## What you should do
Search the records below for the string "begin", and report each line that contains it.

▼

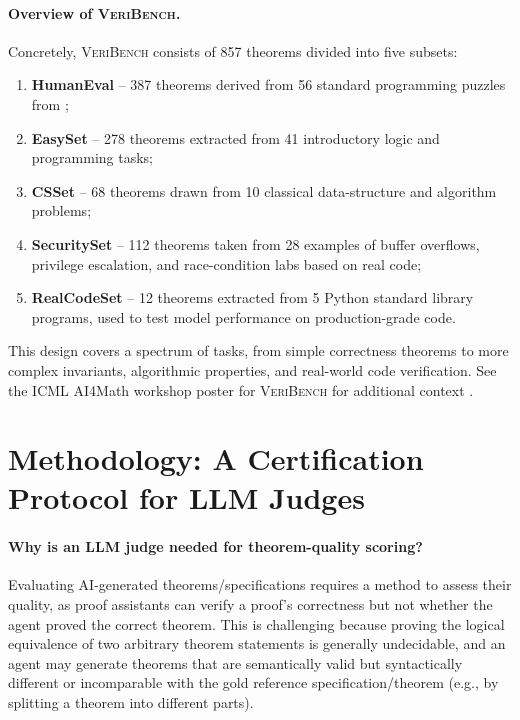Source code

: \documentclass{article}
\begin{document}
\paragraph{Overview of \textsc{VeriBench}.}
Concretely, \textsc{VeriBench} consists of 857 theorems divided into five subsets:
\begin{enumerate}
    \item \textbf{HumanEval} -- 387 theorems derived from 56 standard programming puzzles from \citet{chen2021evaluating};
    \item \textbf{EasySet} -- 278 theorems extracted from 41 introductory logic and programming tasks;
    \item \textbf{CSSet} -- 68 theorems drawn from 10 classical data-structure and algorithm problems;
    \item \textbf{SecuritySet} -- 112 theorems taken from 28 examples of buffer overflows, privilege escalation, and race-condition labs based on real code;
    \item \textbf{RealCodeSet} -- 12 theorems extracted from 5 Python standard library programs, used to test model performance on production-grade code.
\end{enumerate}
This design covers a spectrum of tasks, from simple correctness theorems to more complex invariants, algorithmic properties, and real-world code verification. See the ICML AI4Math workshop poster for \textsc{VeriBench} for additional context \citep{veribench_icml25}.

\section{Methodology: A Certification Protocol for LLM Judges}

\paragraph{Why is an LLM judge needed for theorem-quality scoring?}
Evaluating AI-generated theorems/specifications requires a method to assess their quality, as proof assistants can verify a proof's correctness but not whether the agent proved the correct theorem.
This is challenging because proving the logical equivalence of two arbitrary theorem statements is generally undecidable, and an agent may generate theorems that are semantically valid but syntactically different or incomparable with the gold reference specification/theorem (e.g., by splitting a theorem into different parts).
\end{document}

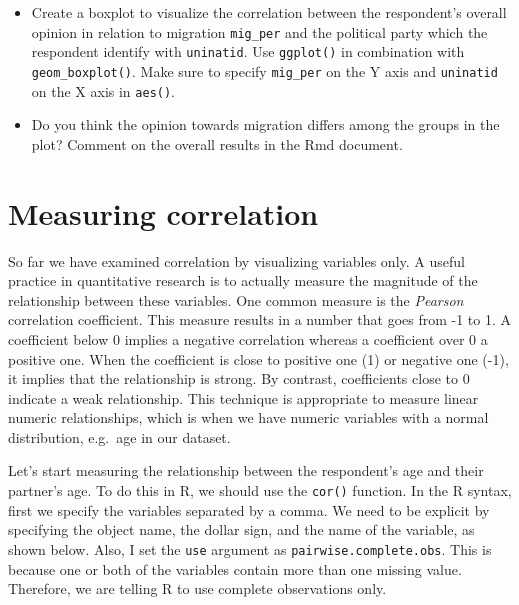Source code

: \documentclass[
]{book}
\newenvironment{Shaded}{\begin{snugshade}}{\end{snugshade}}
\newcommand{\AttributeTok}[1]{\textcolor[rgb]{0.13,0.29,0.53}{#1}}
\newcommand{\FunctionTok}[1]{\textcolor[rgb]{0.13,0.29,0.53}{\textbf{#1}}}
\newcommand{\NormalTok}[1]{#1}
\newcommand{\SpecialCharTok}[1]{\textcolor[rgb]{0.81,0.36,0.00}{\textbf{#1}}}
\newcommand{\StringTok}[1]{\textcolor[rgb]{0.31,0.60,0.02}{#1}}
\providecommand{\tightlist}{%
  \setlength{\itemsep}{0pt}\setlength{\parskip}{0pt}}
\begin{document}
\begin{itemize}
\tightlist
\item
  Create a boxplot to visualize the correlation between the respondent's overall opinion in relation to migration \texttt{mig\_per} and the political party which the respondent identify with \texttt{uninatid}. Use \texttt{ggplot()} in combination with \texttt{geom\_boxplot()}. Make sure to specify \texttt{mig\_per} on the Y axis and \texttt{uninatid} on the X axis in \texttt{aes()}.
\item
  Do you think the opinion towards migration differs among the groups in the plot? Comment on the overall results in the Rmd document.
\end{itemize}

\hypertarget{measuring-correlation}{%
\section{Measuring correlation}\label{measuring-correlation}}

So far we have examined correlation by visualizing variables only. A useful practice in quantitative research is to actually measure the magnitude of the relationship between these variables. One common measure is the \emph{Pearson} correlation coefficient. This measure results in a number that goes from -1 to 1. A coefficient below 0 implies a negative correlation whereas a coefficient over 0 a positive one. When the coefficient is close to positive one (1) or negative one (-1), it implies that the relationship is strong. By contrast, coefficients close to 0 indicate a weak relationship. This technique is appropriate to measure linear numeric relationships, which is when we have numeric variables with a normal distribution, e.g.~age in our dataset.

Let's start measuring the relationship between the respondent's age and their partner's age. To do this in R, we should use the \texttt{cor()} function. In the R syntax, first we specify the variables separated by a comma. We need to be explicit by specifying the object name, the dollar sign, and the name of the variable, as shown below. Also, I set the \texttt{use} argument as \texttt{\textquotesingle{}pairwise.complete.obs\textquotesingle{}}. This is because one or both of the variables contain more than one missing value. Therefore, we are telling R to use complete observations only.

\begin{Shaded}
\end{Shaded}
\end{document}

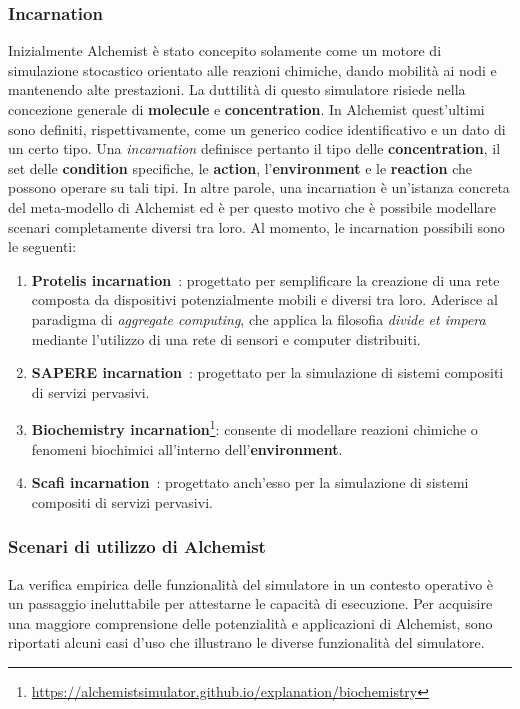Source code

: \subsubsection{Incarnation}
Inizialmente Alchemist è stato concepito solamente come un motore di simulazione stocastico orientato alle reazioni chimiche, dando mobilità ai nodi e mantenendo alte prestazioni. 
La duttilità di questo simulatore risiede nella concezione generale di \textbf{molecule} e \textbf{concentration}. In Alchemist quest'ultimi sono definiti, rispettivamente, come un generico codice identificativo e un dato di un certo tipo. Una \textit{incarnation} definisce pertanto il tipo delle \textbf{concentration}, il set delle \textbf{condition} specifiche, le \textbf{action}, l'\textbf{environment} e le \textbf{reaction} che possono operare su tali tipi.
In altre parole, una incarnation è un'istanza concreta del meta-modello di Alchemist ed è per questo motivo che è possibile modellare scenari completamente diversi tra loro.
Al momento, le incarnation possibili sono le seguenti:
\begin{enumerate}
	\item \textbf{Protelis incarnation}~\cite{Pianini2015}:  progettato per semplificare la creazione di una rete composta da dispositivi potenzialmente mobili e diversi tra loro. Aderisce al paradigma di \textit{aggregate computing}, che applica la filosofia \textit{divide et impera} mediante l'utilizzo di una rete di sensori e computer distribuiti.
	\item \textbf{SAPERE incarnation}~\cite{Zambonelli2015}: progettato per la simulazione di sistemi compositi di servizi pervasivi.
	\item \textbf{Biochemistry incarnation}\footnote{\url{https://alchemistsimulator.github.io/explanation/biochemistry}}: consente di modellare reazioni chimiche o fenomeni biochimici all'interno dell'\textbf{environment}.
	\item \textbf{Scafi incarnation}~\cite{Casadei2022}:  progettato anch'esso per la simulazione di sistemi compositi di servizi pervasivi.
\end{enumerate}

\subsubsection{Scenari di utilizzo di Alchemist}
La verifica empirica delle funzionalità del simulatore in un contesto operativo è un passaggio ineluttabile per attestarne le capacità di esecuzione. Per acquisire una maggiore comprensione delle potenzialità e applicazioni di Alchemist, sono riportati alcuni casi d'uso che illustrano le diverse funzionalità del simulatore.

▲

## Answer section
\begin{document}
\begin{enumerate}
\newenvironment{Shaded}{\begin{snugshade}}{\end{snugshade}}
\begin{document}
\begin{itemize}
\begin{Shaded}
\begin{enumerate}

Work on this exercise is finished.